▸ EXERCISE
Every entry must be printed again exactly, with nothing left out.
━━ RECORD EXCERPTS
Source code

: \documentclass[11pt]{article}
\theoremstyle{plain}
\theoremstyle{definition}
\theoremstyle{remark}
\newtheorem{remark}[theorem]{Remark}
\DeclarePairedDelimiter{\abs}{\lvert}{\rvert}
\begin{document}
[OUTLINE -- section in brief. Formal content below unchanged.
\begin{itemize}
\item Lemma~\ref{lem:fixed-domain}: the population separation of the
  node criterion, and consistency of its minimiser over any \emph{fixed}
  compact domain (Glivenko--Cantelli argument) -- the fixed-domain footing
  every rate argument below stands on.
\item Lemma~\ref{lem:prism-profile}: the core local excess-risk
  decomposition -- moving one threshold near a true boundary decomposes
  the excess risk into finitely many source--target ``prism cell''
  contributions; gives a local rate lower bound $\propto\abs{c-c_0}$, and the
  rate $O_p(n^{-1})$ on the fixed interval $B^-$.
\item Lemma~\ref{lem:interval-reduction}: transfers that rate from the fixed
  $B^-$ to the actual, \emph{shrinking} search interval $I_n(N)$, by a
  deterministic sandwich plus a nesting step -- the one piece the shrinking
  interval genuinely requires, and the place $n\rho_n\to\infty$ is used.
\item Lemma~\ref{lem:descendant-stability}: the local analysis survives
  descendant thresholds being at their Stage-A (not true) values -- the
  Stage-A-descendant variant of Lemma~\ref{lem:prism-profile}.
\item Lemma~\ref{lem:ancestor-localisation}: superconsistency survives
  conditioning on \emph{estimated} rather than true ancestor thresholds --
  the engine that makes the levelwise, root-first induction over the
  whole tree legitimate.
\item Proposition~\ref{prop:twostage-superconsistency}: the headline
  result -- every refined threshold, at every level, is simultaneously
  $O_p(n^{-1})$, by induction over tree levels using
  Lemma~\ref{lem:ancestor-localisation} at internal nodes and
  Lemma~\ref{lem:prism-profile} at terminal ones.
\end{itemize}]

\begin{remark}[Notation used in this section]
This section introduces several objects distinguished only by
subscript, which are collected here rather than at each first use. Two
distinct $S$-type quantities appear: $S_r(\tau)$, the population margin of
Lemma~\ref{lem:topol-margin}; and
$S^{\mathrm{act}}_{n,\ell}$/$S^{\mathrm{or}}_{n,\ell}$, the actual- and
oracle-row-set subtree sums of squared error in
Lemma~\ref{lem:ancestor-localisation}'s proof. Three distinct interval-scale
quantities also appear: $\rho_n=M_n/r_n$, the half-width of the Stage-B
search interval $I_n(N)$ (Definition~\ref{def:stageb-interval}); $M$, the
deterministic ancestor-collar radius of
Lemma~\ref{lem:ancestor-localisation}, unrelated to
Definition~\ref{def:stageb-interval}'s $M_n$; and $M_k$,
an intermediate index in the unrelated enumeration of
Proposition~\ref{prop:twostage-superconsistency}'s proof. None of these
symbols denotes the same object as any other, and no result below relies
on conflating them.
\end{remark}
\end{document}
━━━━
▸ YOUR SOLUTION
Source code

: \documentclass[11pt]{article}
\theoremstyle{plain}
\theoremstyle{definition}
\theoremstyle{remark}
\newtheorem{remark}[theorem]{Remark}
\DeclarePairedDelimiter{\abs}{\lvert}{\rvert}
\begin{document}
[OUTLINE -- section in brief. Formal content below unchanged.
\begin{itemize}
\item Lemma~\ref{lem:fixed-domain}: the population separation of the
  node criterion, and consistency of its minimiser over any \emph{fixed}
  compact domain (Glivenko--Cantelli argument) -- the fixed-domain footing
  every rate argument below stands on.
\item Lemma~\ref{lem:prism-profile}: the core local excess-risk
  decomposition -- moving one threshold near a true boundary decomposes
  the excess risk into finitely many source--target ``prism cell''
  contributions; gives a local rate lower bound $\propto\abs{c-c_0}$, and the
  rate $O_p(n^{-1})$ on the fixed interval $B^-$.
\item Lemma~\ref{lem:interval-reduction}: transfers that rate from the fixed
  $B^-$ to the actual, \emph{shrinking} search interval $I_n(N)$, by a
  deterministic sandwich plus a nesting step -- the one piece the shrinking
  interval genuinely requires, and the place $n\rho_n\to\infty$ is used.
\item Lemma~\ref{lem:descendant-stability}: the local analysis survives
  descendant thresholds being at their Stage-A (not true) values -- the
  Stage-A-descendant variant of Lemma~\ref{lem:prism-profile}.
\item Lemma~\ref{lem:ancestor-localisation}: superconsistency survives
  conditioning on \emph{estimated} rather than true ancestor thresholds --
  the engine that makes the levelwise, root-first induction over the
  whole tree legitimate.
\item Proposition~\ref{prop:twostage-superconsistency}: the headline
  result -- every refined threshold, at every level, is simultaneously
  $O_p(n^{-1})$, by induction over tree levels using
  Lemma~\ref{lem:ancestor-localisation} at internal nodes and
  Lemma~\ref{lem:prism-profile} at terminal ones.
\end{itemize}]

\begin{remark}[Notation used in this section]
This section introduces several objects distinguished only by
subscript, which are collected here rather than at each first use. Two
distinct $S$-type quantities appear: $S_r(\tau)$, the population margin of
Lemma~\ref{lem:topol-margin}; and
$S^{\mathrm{act}}_{n,\ell}$/$S^{\mathrm{or}}_{n,\ell}$, the actual- and
oracle-row-set subtree sums of squared error in
Lemma~\ref{lem:ancestor-localisation}'s proof. Three distinct interval-scale
quantities also appear: $\rho_n=M_n/r_n$, the half-width of the Stage-B
search interval $I_n(N)$ (Definition~\ref{def:stageb-interval}); $M$, the
deterministic ancestor-collar radius of
Lemma~\ref{lem:ancestor-localisation}, unrelated to
Definition~\ref{def:stageb-interval}'s $M_n$; and $M_k$,
an intermediate index in the unrelated enumeration of
Proposition~\ref{prop:twostage-superconsistency}'s proof. None of these
symbols denotes the same object as any other, and no result below relies
on conflating them.
\end{remark}
\end{document}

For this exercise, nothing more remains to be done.